Ponieważ łodzianki mają drużyny w ekstraklasie i w I lidze, ponad połowa ich składu grająca przy Sempołowskiej miała doświadczenie z wyższych lig. Tę różnicę widać było na początku, gdy przyjezdne (4. minuta) najpierw obiły słupek, a potem poprzeczkę (17. minuta). PTC też próbowało, ale Andżelika Błoch została w ostatniej chwili zablokowana, zaś strzał Anny Owczarz minął bramkę. Swoje pięć minut miała też Magdalena Samiec, która wybroniła sytuację sam na sam.

W 52. minucie znów uratowała nas poprzeczka, ale w tej sytuacji sędzia dopatrzył się faulu naszej zawodniczki i podyktował rzut karny. Gol dla gości? Skądże! Piłka padła łupem Samiec! W 68. minucie debiutantka w barwach PTC, Magdalena Domańska (była młodzieżowa reprezentantka Polski pozyskana z Medyka Konin) uderzyła z rzutu wolnego, lecz rywalka wybiła piłkę z bramki. Po kornerze zawodniczki PTC główkowały minimalnie niecelnie. W 77. minucie łodzianki znów kopnęły w poprzeczkę.

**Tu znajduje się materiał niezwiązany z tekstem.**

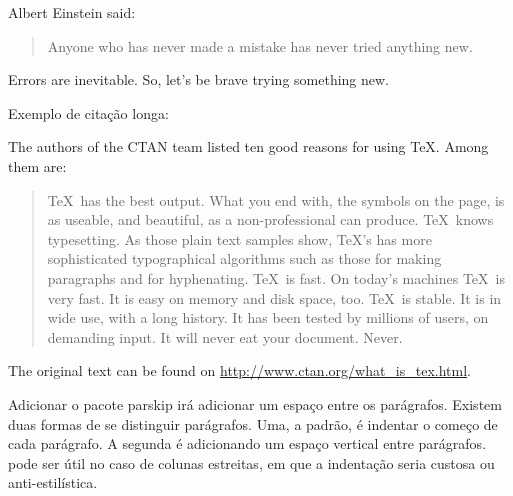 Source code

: \documentclass{article}
\begin{document}
Albert Einstein said:

\begin{quote}
    Anyone who has never made a mistake has never tried anything new.
\end{quote}
Errors are inevitable. So, let's be brave trying something new.


Exemplo de citação longa:

The authors of the CTAN team listed ten good reasons
for using \TeX. Among them are:
\begin{quotation}
 \TeX\ has the best output. What you end with,
the symbols on the page, is as useable, and beautiful,
as a non-professional can produce.
 \TeX\ knows typesetting. As those plain text samples
show, \TeX's has more sophisticated typographical algorithms
such as those for making paragraphs and for hyphenating.
 \TeX\ is fast. On today's machines \TeX\ is very fast.
 It is easy on memory and disk space, too.
 \TeX\ is stable. It is in wide use, with a long history.
 It has been tested by millions of users, on demanding input.
 It will never eat your document. Never.
\end{quotation}
The original text can be found on
\url{ http://www.ctan.org/what_is_tex.html}.

Adicionar o pacote parskip irá adicionar um espaço entre os parágrafos.
Existem duas formas de se distinguir parágrafos.
Uma, a padrão, é indentar o começo de cada parágrafo.
A segunda é adicionando um espaço vertical entre parágrafos.
pode ser útil no caso de colunas estreitas, em que a indentação seria custosa ou anti-estilística.
\end{document}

W doliczonym czasie gry na strzał rozpaczy zdecydowała się zawodniczka gości. Tego uderzenia Samiec nie dała rady obronić i sędzia zakończył mecz, nie wznawiając gry od środka.

- Oba zespoły zaprezentowały poziom pierwszoligowy, a grają w III lidze. Jesteśmy zachwyceni postawą dziewczyn, do pełni szczęścia zabrakło kilku sekund – dodaje Znojek. – Tak walecznych dziewczyn nie widzieliśmy nigdy. Chylimy czoła przed drużyną.

PTC (kobiety) – UKS SMS III Łódź 0:1 (0:0)

PTC: Samiec – Karpińska, Pabjańska, Próbka, Jakóbczak (41. Kowalczyk) – Błoch, E. Kociołek (41.Jakomulska), Forc (65. Domańska), Błaszczyk, Owczarz (53. Pabin) – Bąbel (53. Kania).